A truss bridge is any bridge whose individual members are connected in a triangular pattern. Truss bridges date back to at least the 16th century, although the metal truss bridge, such as the Fair Oaks Bridge, dates only to the 1840s. These metal truss bridges, especially the Pratt and Warren trusses, facilitated the enormous expansion of railroad lines in the late 19th century and were instrumental in turn-of-the-century highway construction as well. The trusses form vertical sides to the bridge, connected to one another by traverse beams, and by stingers and other members which support the deck. Each truss always includes a top and bottom chord, the major beams which resist the bending induced by stresses on the bridge. The top and bottom are connected by some combination of vertical and/or diagonal members, usually both, as well as by major beams at each end, called endposts.

===Pratt truss forms===
The Pratt truss form, invented in 1844 by Thomas and Caleb Pratt, is the most common truss form in California and the United States. This form first appeared as a "combination truss" built in wood and iron with wooden vertical members, chords, and endposts, and iron tension diagonals.
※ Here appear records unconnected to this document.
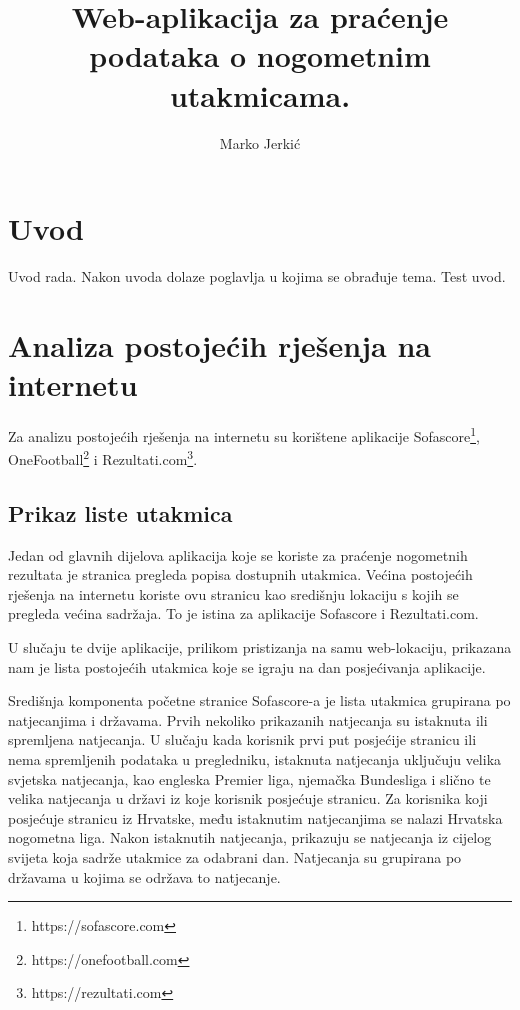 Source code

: \documentclass[times, utf8, zavrsni]{fer}
\begin{document}

\title{Web-aplikacija za praćenje podataka o nogometnim utakmicama.}

\author{Marko Jerkić}

\maketitle


\zahvala{}

\tableofcontents

\chapter{Uvod}
Uvod rada. Nakon uvoda dolaze poglavlja u kojima se obrađuje tema.
Test uvod.

\chapter{Analiza postojećih rješenja na internetu}
Za analizu postojećih rješenja na internetu su korištene aplikacije Sofascore\footnote{https://sofascore.com}, OneFootball\footnote{https://onefootball.com} i Rezultati.com\footnote{https://rezultati.com}.

\section{Prikaz liste utakmica}

Jedan od glavnih dijelova aplikacija koje se koriste za praćenje nogometnih rezultata je stranica pregleda popisa dostupnih utakmica.
Većina postojećih rješenja na internetu koriste ovu stranicu kao središnju lokaciju s kojih se pregleda većina sadržaja. To je istina za aplikacije Sofascore i Rezultati.com.

U slučaju te dvije aplikacije, prilikom pristizanja na samu web-lokaciju, prikazana nam je lista postojećih utakmica koje se igraju na dan posjećivanja aplikacije.

Središnja komponenta početne stranice Sofascore-a je lista utakmica grupirana po natjecanjima i državama. Prvih nekoliko prikazanih natjecanja su istaknuta ili spremljena natjecanja.
U slučaju kada korisnik prvi put posjećije stranicu ili nema spremljenih podataka u pregledniku, istaknuta natjecanja uključuju velika svjetska natjecanja,
kao engleska Premier liga, njemačka Bundesliga i slično te velika natjecanja u državi iz koje korisnik posjećuje stranicu.
Za korisnika koji posjećuje stranicu iz Hrvatske, među istaknutim natjecanjima se nalazi Hrvatska nogometna liga.
Nakon istaknutih natjecanja, prikazuju se natjecanja iz cijelog svijeta koja sadrže utakmice za odabrani dan. Natjecanja su grupirana po državama u kojima se održava to natjecanje.
\end{document}
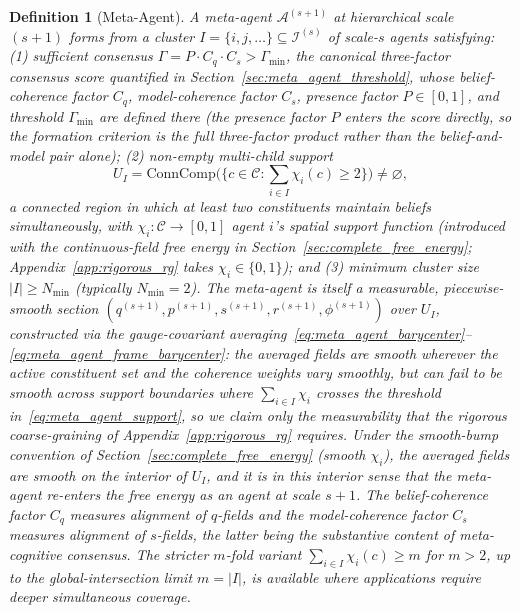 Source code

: \documentclass[11pt]{article}
\newtheorem{definition}{Definition}
\begin{document}
\begin{definition}[Meta-Agent]
A meta-agent $\mathcal{A}^{(s+1)}$ at hierarchical scale $(s+1)$ forms from a cluster $I = \{i, j, \ldots\} \subseteq \mathcal{I}^{(s)}$ of scale-$s$ agents satisfying: (1) sufficient consensus $\Gamma = P \cdot C_q \cdot C_s > \Gamma_{\min}$, the canonical three-factor consensus score quantified in Section~\ref{sec:meta_agent_threshold}, whose belief-coherence factor $C_q$, model-coherence factor $C_s$, presence factor $P \in [0, 1]$, and threshold $\Gamma_{\min}$ are defined there (the presence factor $P$ enters the score directly, so the formation criterion is the full three-factor product rather than the belief-and-model pair alone); (2) non-empty multi-child support
\begin{equation}
U_I = \mathrm{ConnComp}\Big(\big\{c \in \mathcal{C}: \textstyle\sum_{i \in I} \chi_i(c) \ge 2\big\}\Big) \neq \varnothing,
\label{eq:meta_agent_support}
\end{equation}
a connected region in which at least two constituents maintain beliefs simultaneously, with $\chi_i: \mathcal{C} \to [0, 1]$ agent $i$'s spatial support function (introduced with the continuous-field free energy in Section~\ref{sec:complete_free_energy}; Appendix~\ref{app:rigorous_rg} takes $\chi_i \in \{0, 1\}$); and (3) minimum cluster size $|I| \geq N_{\min}$ (typically $N_{\min} = 2$). The meta-agent is itself a measurable, piecewise-smooth section $(q^{(s+1)}, p^{(s+1)}, s^{(s+1)}, r^{(s+1)}, \phi^{(s+1)})$ over $U_I$, constructed via the gauge-covariant averaging~\eqref{eq:meta_agent_barycenter}--\eqref{eq:meta_agent_frame_barycenter}: the averaged fields are smooth wherever the active constituent set and the coherence weights vary smoothly, but can fail to be smooth across support boundaries where $\sum_{i \in I}\chi_i$ crosses the threshold in~\eqref{eq:meta_agent_support}, so we claim only the measurability that the rigorous coarse-graining of Appendix~\ref{app:rigorous_rg} requires. Under the smooth-bump convention of Section~\ref{sec:complete_free_energy} (smooth $\chi_i$), the averaged fields are smooth on the interior of $U_I$, and it is in this interior sense that the meta-agent re-enters the free energy as an agent at scale $s+1$. The belief-coherence factor $C_q$ measures alignment of $q$-fields and the model-coherence factor $C_s$ measures alignment of $s$-fields, the latter being the substantive content of meta-cognitive consensus. The stricter $m$-fold variant $\sum_{i \in I}\chi_i(c) \ge m$ for $m > 2$, up to the global-intersection limit $m = |I|$, is available where applications require deeper simultaneous coverage.
\end{definition}
\end{document}
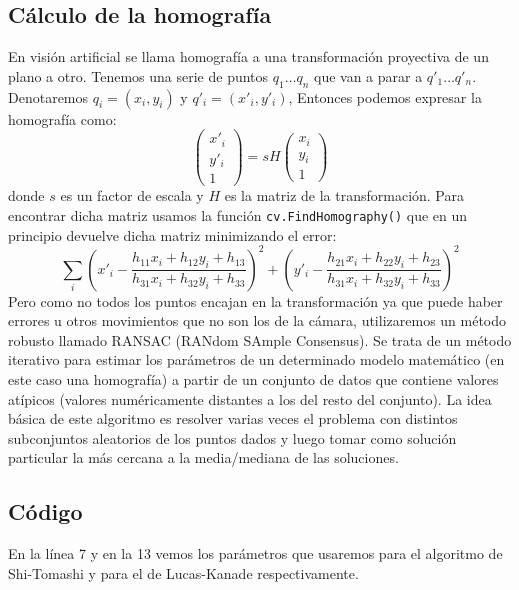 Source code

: \documentclass[a4paper,openright, 12pt]{book}
\begin{document}
\subsection{Cálculo de la homografía}
En visión artificial se llama homografía a una transformación proyectiva de un plano a otro.
\newline
Tenemos una serie de puntos $q_1 \ldots q_n$ que van a parar a $q'_1 \ldots q'_n$. Denotaremos $q_i = (x_i,y_i)$ y $q'_i=(x'_i, y'_i)$,
Entonces podemos expresar la homografía como:
\begin{equation}
        \left( \begin{array}{c}
        x'_i\\
        y'_i\\
        1
        \end{array} \right)
        = sH
                \left( \begin{array}{c}
        x_i\\
        y_i\\
        1
        \end{array} \right)
\end{equation}
donde $s$ es un factor de escala y $H$ es la matriz de la transformación.
Para encontrar dicha matriz usamos la función \lstinline|cv.FindHomography()|
que en un principio devuelve dicha matriz minimizando el error:
\begin{equation*}
\sum_i \left( x'_i - \dfrac{h_{11}x_i + h_{12}y_i + h_{13}}{h_{31}x_i + h_{32}y_i + h_{33}} \right) ^2  
+ 
\left( y'_i - \dfrac{h_{21}x_i + h_{22}y_i + h_{23}}{h_{31}x_i + h_{32}y_i + h_{33}} \right) ^2 
\end{equation*}
Pero como no todos los puntos encajan en la transformación ya que puede haber errores u otros movimientos que no son los de la cámara, utilizaremos un método robusto llamado RANSAC (RANdom SAmple Consensus). Se trata de un método iterativo para estimar los parámetros de un determinado modelo matemático (en este caso una homografía) a partir de un conjunto de datos que contiene valores atípicos (valores numéricamente distantes a los del resto del conjunto). La idea básica de este algoritmo es resolver varias veces el problema con distintos subconjuntos aleatorios de los puntos dados y luego tomar como solución particular la más cercana a la media/mediana de las soluciones.
\newpage
\subsection{Código}

En la línea 7 y en la 13 vemos los parámetros que usaremos para el algoritmo de Shi-Tomashi y para el de Lucas-Kanade respectivamente.
\end{document}
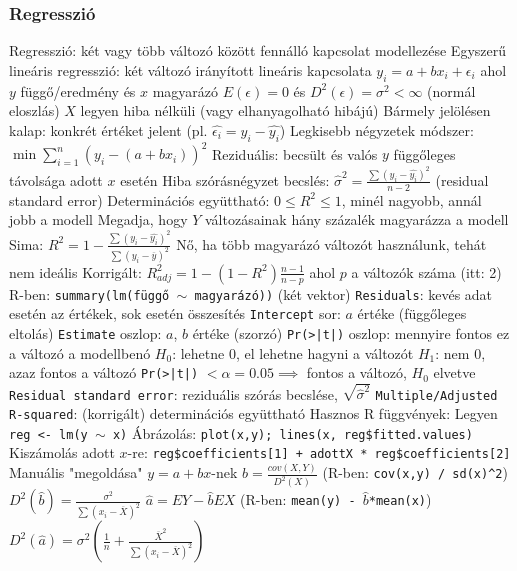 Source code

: \documentclass[12pt,a4paper]{article}
\begin{document}
\subsubsection{Regresszió}

\begin{outline}
	\1 Regresszió: két vagy több változó között fennálló kapcsolat modellezése
		\2 Egyszerű lineáris regresszió: két változó irányított lineáris kapcsolata
	\1 $y_i = a + bx_i + \epsilon_i$ ahol $y$ függő/eredmény és $x$ magyarázó
		\2 $E(\epsilon)=0$ és $D^2(\epsilon) = \sigma^2 < \infty$ (normál eloszlás)
		\2 $X$ legyen hiba nélküli (vagy elhanyagolható hibájú)
	\1 Bármely jelölésen kalap: konkrét értéket jelent (pl. $\widehat{\epsilon_i} = y_i - \widehat{y_i}$)
	\1 Legkisebb négyzetek módszer: $\min \sum_{i=1}^{n} ( y_i - (a+bx_i) )^2$
\pagebreak
	\1 Reziduális: becsült és valós $y$ függőleges távolsága adott $x$ esetén
	\1 Hiba szórásnégyzet becslés: $\widehat{\sigma}^2 = \frac{\sum (y_i - \widehat{y_i})^2}{n-2}$
	\;\; (residual standard error)
	\1 Determinációs együttható:
		\2 $0 \le R^2 \le 1$, minél nagyobb, annál jobb a modell
		\2 Megadja, hogy $Y$ változásainak hány százalék magyarázza a modell
		\2 Sima: $R^2 = 1 - \frac{\sum(y_i - \widehat{y_i})^2}{\sum(y_i - \overline{y})^2}$
			\3 Nő, ha több magyarázó változót használunk, tehát nem ideális
		\2 Korrigált: $R^2_{adj} = 1 - (1-R^2) \frac{n-1}{n-p}$ ahol $p$ a változók száma (itt: 2)
	\1 R-ben: \texttt{summary(lm(függő $\sim$ magyarázó))} \;\; (két vektor)
		\2 \texttt{Residuals}: kevés adat esetén az értékek, sok esetén összesítés
		\2 \texttt{Intercept} sor: $a$ értéke (függőleges eltolás)
		\2 \texttt{Estimate} oszlop: $a$, $b$ értéke (szorzó)
		\2 \texttt{Pr(>|t|)} oszlop: mennyire fontos ez a változó a modellbenó
			\3 $H_0$: lehetne 0, el lehetne hagyni a változót
			\3 $H_1$: nem 0, azaz fontos a változó
			\3 \texttt{Pr(>|t|)} $< \alpha = 0.05 \implies$ fontos a változó, $H_0$ elvetve
		\2 \texttt{Residual standard error}: reziduális szórás becslése, $\sqrt{\widehat{\sigma}^2}$
		\2 \texttt{Multiple/Adjusted R-squared}: (korrigált) determinációs együttható
	\1 Hasznos R függvények:
		\2 Legyen \texttt{reg <- lm(y $\sim$ x)}
		\2 Ábrázolás: \texttt{plot(x,y); lines(x, reg\$fitted.values)}
		\2 Kiszámolás adott $x$-re: \texttt{reg\$coefficients[1] + adottX * reg\$coefficients[2]}
	\1 Manuális "megoldása" $y=a+bx$-nek
		\2 $\hat{b} = \frac{cov(X,Y)}{D^2(X)}$ \; (R-ben: \texttt{cov(x,y) / sd(x)\^{}2})
		\2 $D^2(\hat{b}) = \frac{\sigma^2}{\sum(x_i - \overline{X})^2}$
		\2 $\hat{a} = EY - \hat{b}EX$ \; (R-ben: \texttt{mean(y) - $\hat{b}$*mean(x)})
		\2 $D^2(\hat{a}) = \sigma^2(\frac{1}{n} + \frac{\overline{X}^2}{\sum(x_i - \overline{X})^2})$
\end{outline}
\end{document}
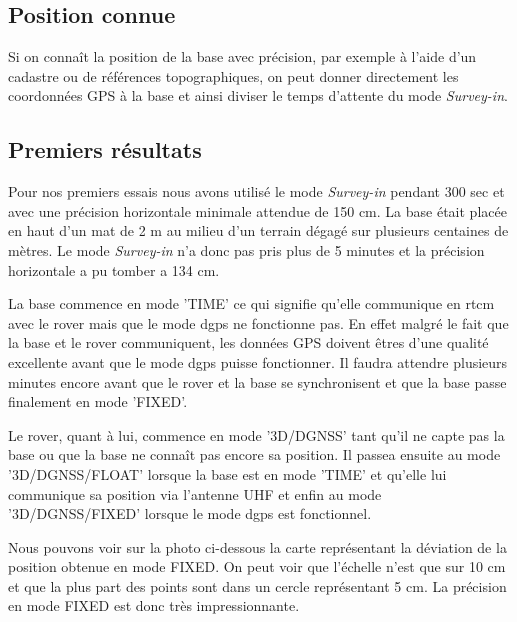 \subsection{Position connue}
Si on connaît la position de la base avec précision, par exemple à l'aide d'un
cadastre ou de références topographiques, on peut donner directement les
coordonnées GPS à la base et ainsi diviser le temps d'attente du mode
\textit{Survey-in}.


\subsection{Premiers résultats}
Pour nos premiers essais nous avons utilisé le mode \textit{Survey-in} pendant
300 sec et avec une précision horizontale minimale attendue de 150 cm. La base
était placée en haut d'un mat de 2 m au milieu d'un terrain dégagé sur
plusieurs centaines de mètres. Le mode \textit{Survey-in} n'a donc pas pris
plus de 5 minutes et la précision horizontale a pu tomber a 134 cm.

La base commence en mode 'TIME' ce qui signifie qu'elle communique en
\gls{rtcm} avec le rover mais que le mode \gls{dgps} ne fonctionne pas. En
effet malgré le fait que la base et le rover  communiquent, les données GPS
doivent êtres d'une qualité excellente avant que le mode \gls{dgps} puisse
fonctionner. Il faudra attendre plusieurs minutes encore avant que le rover et
la base se synchronisent et que la base passe finalement en mode 'FIXED'.

Le rover, quant à lui, commence en mode '3D/DGNSS' tant qu'il ne capte pas la
base ou que la base ne connaît pas encore sa position. Il passea ensuite au
mode '3D/DGNSS/FLOAT' lorsque la base est en mode 'TIME' et qu'elle lui
communique sa position via l'antenne UHF et enfin au mode '3D/DGNSS/FIXED'
lorsque le mode \gls{dgps} est fonctionnel.

Nous pouvons voir sur la photo ci-dessous la carte représentant la déviation de
la position obtenue en mode FIXED. On peut voir que l'échelle n'est que sur 10
cm et que la plus part des points sont dans un cercle représentant 5 cm. La
précision en mode FIXED est donc très impressionnante.

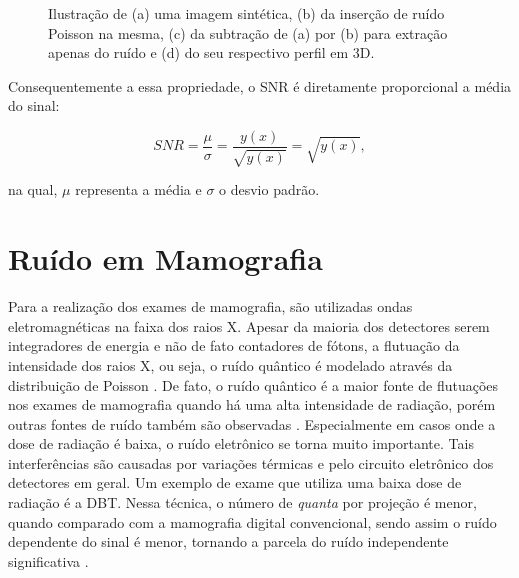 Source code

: \begin{figure}[H]
	\centering
	
	\caption{Ilustração de (a) uma imagem sintética, (b) da inserção de ruído Poisson na mesma, (c) da subtração de (a) por (b) para extração apenas do ruído e (d) do seu respectivo perfil em \acs{3D}.}
	
	\hfill
	\hfill
	\hfill
	
	\label{fig:imgCapRuidoPoisson}
\end{figure}

Consequentemente a essa propriedade, o \acs{SNR} é diretamente proporcional a média do sinal:

\begin{equation}
SNR =  \dfrac{\mu}{\sigma} =  \dfrac{y(x)}{\sqrt{y(x)}}  = \sqrt{y(x)},
\label{eq:eqCapRuidoQuanticoSNR}
\end{equation}

\noindent na qual, $\mu$ representa a média e $\sigma$ o desvio padrão.

\section{Ruído em Mamografia}\label{Capitulo4:RuidoemMamografia}

Para a realização dos exames de mamografia, são utilizadas ondas eletromagnéticas na faixa dos raios X. Apesar da maioria dos detectores serem integradores de energia e não de fato contadores de fótons, a flutuação da intensidade dos raios X, ou seja, o ruído quântico é modelado através da distribuição de Poisson \cite{boone2000handbook,haus2000screen}. De fato, o ruído quântico é a maior fonte de flutuações nos exames de mamografia quando há uma alta intensidade de radiação, porém outras fontes de ruído também são observadas \cite{huda2003experimental,marshall2017handbook}. Especialmente em casos onde a dose de radiação é baixa, o ruído eletrônico se torna muito importante. Tais interferências são causadas por variações térmicas e pelo circuito eletrônico dos detectores em geral. Um exemplo de exame que utiliza uma baixa dose de radiação é a \acs{DBT}. Nessa técnica, o número de \textit{quanta} por projeção é menor, quando comparado com a mamografia digital convencional, sendo assim o ruído dependente do sinal é menor, tornando a parcela do ruído independente significativa \cite{sechopoulos2013review,vedantham2015digital}. 

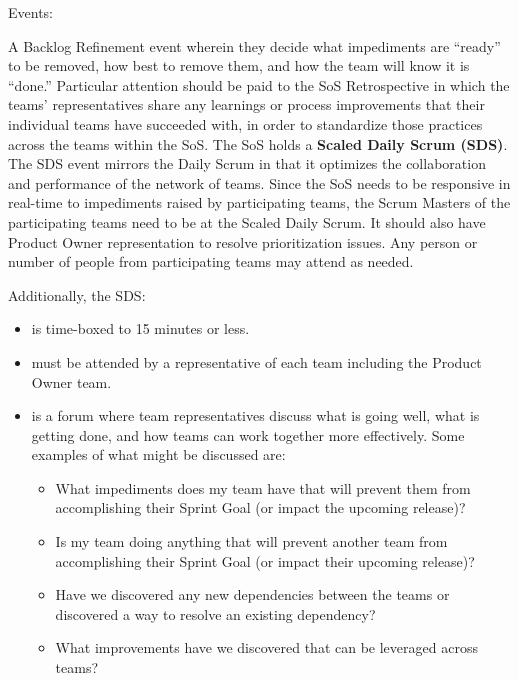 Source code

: \documentclass[12pt,a4paper,parskip=full]{scrartcl}
\begin{document}
Events:

A Backlog Refinement event wherein they decide what impediments are ``ready'' to be removed, how best to remove them, and how the team will know it is ``done.''
Particular attention should be paid to the SoS Retrospective in which the teams' representatives share any learnings or process improvements that their individual teams have succeeded with, in order to standardize those practices across the teams within the SoS.
The SoS holds a \textbf{Scaled Daily Scrum (SDS)}. The SDS event mirrors the Daily Scrum in that it optimizes the collaboration and performance of the network of teams. Since the SoS needs to be responsive in real-time to impediments raised by participating teams, the Scrum Masters of the participating teams need to be at the Scaled Daily Scrum. It should also have Product Owner representation to resolve prioritization issues. Any person or number of people from participating teams may attend as needed.

Additionally, the SDS:

\begin{itemize}
\item is time-boxed to 15 minutes or less.
\item must be attended by a representative of each team including the Product Owner team.
\item is a forum where team representatives discuss what is going well, what is getting done, and how teams can work together more effectively. Some examples of what might be discussed are:
\begin{itemize}
\item What impediments does my team have that will prevent them from
accomplishing their Sprint Goal (or impact the upcoming release)?
\item Is my team doing anything that will prevent another team from
accomplishing their Sprint Goal (or impact their upcoming release)?
\item Have we discovered any new dependencies between the teams or
discovered a way to resolve an existing dependency?
\item What improvements have we discovered that can be leveraged across teams?
\end{itemize}
\end{itemize}
\end{document}
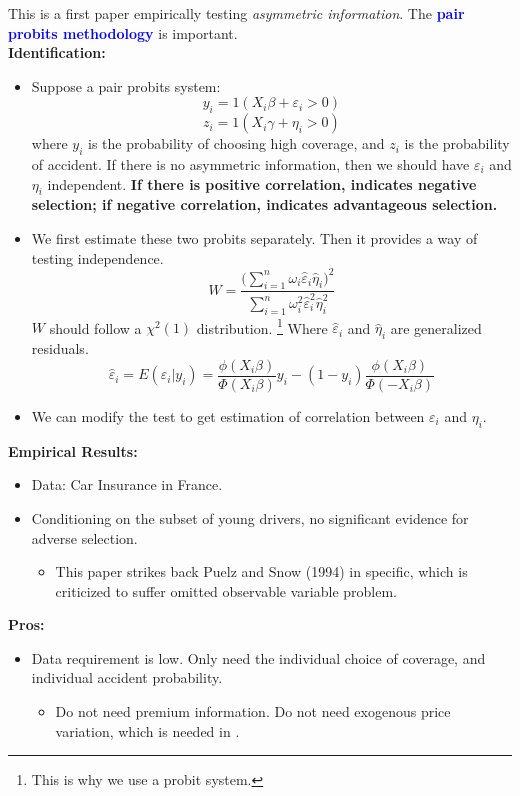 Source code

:\documentclass{book}
\theoremstyle{plain}
\theoremstyle{definition}
\begin{document}
\textbf{}

This is a first paper empirically testing \textit{asymmetric information}. The \textbf{\textcolor{blue}{pair probits methodology}} is important.\\

\noindent
\textbf{Identification:}
\begin{itemize}
	\item Suppose a pair probits system:
	\[y_i = 1(X_i \beta +\varepsilon_i>0)\]
	\[z_i = 1(X_i\gamma+ \eta_i>0)\]
	where $y_i$ is the probability of choosing high coverage, and $z_i$ is the probability of accident.
	If there is no asymmetric information, then we should have $\varepsilon_i$ and $\eta_i$ independent.
	\textbf{
	If there is positive correlation, indicates negative selection; if negative correlation, indicates advantageous selection.
	}

	\item We first estimate these two probits separately. Then it provides a way of testing independence.
	\[W = \frac{\Big(\sum_{i=1}^n{\omega_i\hat \varepsilon_i \hat \eta_i}\Big)^2}
	{\sum_{i=1}^n{\omega_i^2 \hat \varepsilon_i^2 \hat \eta_i^2}}\]
	$W$ should follow a $\chi^2(1)$ distribution.
	\footnote{This is why we use a probit system.} 
	Where $\hat \varepsilon_i$ and $\hat \eta_i$ are generalized residuals.
	\[\hat \varepsilon_i=
	E(\varepsilon_i|y_i)=
	\frac{\phi(X_i\beta)}{\Phi(X_i\beta)}y_i
	-(1-y_i)\frac{\phi(X_i\beta)}{\Phi(-X_i\beta)}\]

	\item We can modify the test to get estimation of correlation between $\varepsilon_i$ and $\eta_i$.
\end{itemize}

\vspace{1em}
\noindent
\textbf{Empirical Results:}
\begin{itemize}
	\item Data: Car Insurance in France.
	\item Conditioning on the subset of young drivers, no significant evidence for adverse selection.
	\begin{itemize}
		\item This paper strikes back Puelz and Snow (1994) in specific, which is criticized to suffer omitted observable variable problem.
	\end{itemize}
\end{itemize}

\vspace{1em}
\noindent
\textbf{Pros:}
\begin{itemize}
	\item Data requirement is low. Only need the individual choice of coverage, and individual accident probability.
	\begin{itemize}
		\item Do not need premium information. Do not need exogenous price variation, which is needed in \cite*{Einav:2010hb}.
	\end{itemize}
\end{itemize}
\end{document}
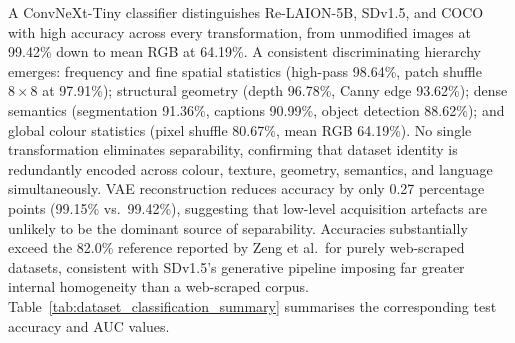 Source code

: A ConvNeXt-Tiny classifier distinguishes Re-LAION-5B, SDv1.5, and COCO with high
accuracy across every transformation, from unmodified images at 99.42\% down to mean RGB
at 64.19\%. A consistent discriminating hierarchy emerges: frequency and fine spatial
statistics (high-pass 98.64\%, patch shuffle $8{\times}8$ at 97.91\%); structural
geometry (depth 96.78\%, Canny edge 93.62\%); dense semantics (segmentation 91.36\%,
captions 90.99\%, object detection 88.62\%); and global colour statistics (pixel shuffle
80.67\%, mean RGB 64.19\%). No single transformation eliminates separability, confirming
that dataset identity is redundantly encoded across colour, texture, geometry, semantics,
and language simultaneously. VAE reconstruction reduces accuracy by only 0.27 percentage
points (99.15\% vs.\ 99.42\%), suggesting that low-level acquisition artefacts are
unlikely to be the dominant source of separability. Accuracies substantially exceed
the 82.0\% reference reported by Zeng et al.\ for purely web-scraped datasets,
consistent with SDv1.5's generative pipeline imposing far greater internal homogeneity than a web-scraped corpus. Table~\ref{tab:dataset_classification_summary} summarises the corresponding test accuracy and AUC values.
The basic form changed to all-metal construction by the 1880s.

It retained the light metal diagonals but substituted heavier metal beams, posts, and chords for the wooden members. The most common Pratt type is the through truss in which the deck is carried on the lower chord, with overhead lateral supports connecting the top chords. Finally, the Pennsylvania Petit is a Pratt truss with a polygonal top chord and includes reinforcing sub-struts and sub-ties. These half-length members reinforced the diagonals and helped resist stresses.

==Summary==

The current Fair Oaks Bridge is the third manifestation of an overpass over the American River and connects Fair Oaks to the greater Sacramento region. Once a major crossing over the American River, it has been bypassed by the construction of bridges at Sunrise and Hazel in the 1950s and 1960s. The bridge, however, continues to serve as a pedestrian and bicycle crossing and remains a cultural icon for the local community. On September 25, 2006, the keeper of the National Register of Historic Places listed the Old Fair Oaks Bridge as a National Historic Site. The bridge successfully listed under the Register's criterion A (associative history) and C (architectural significance).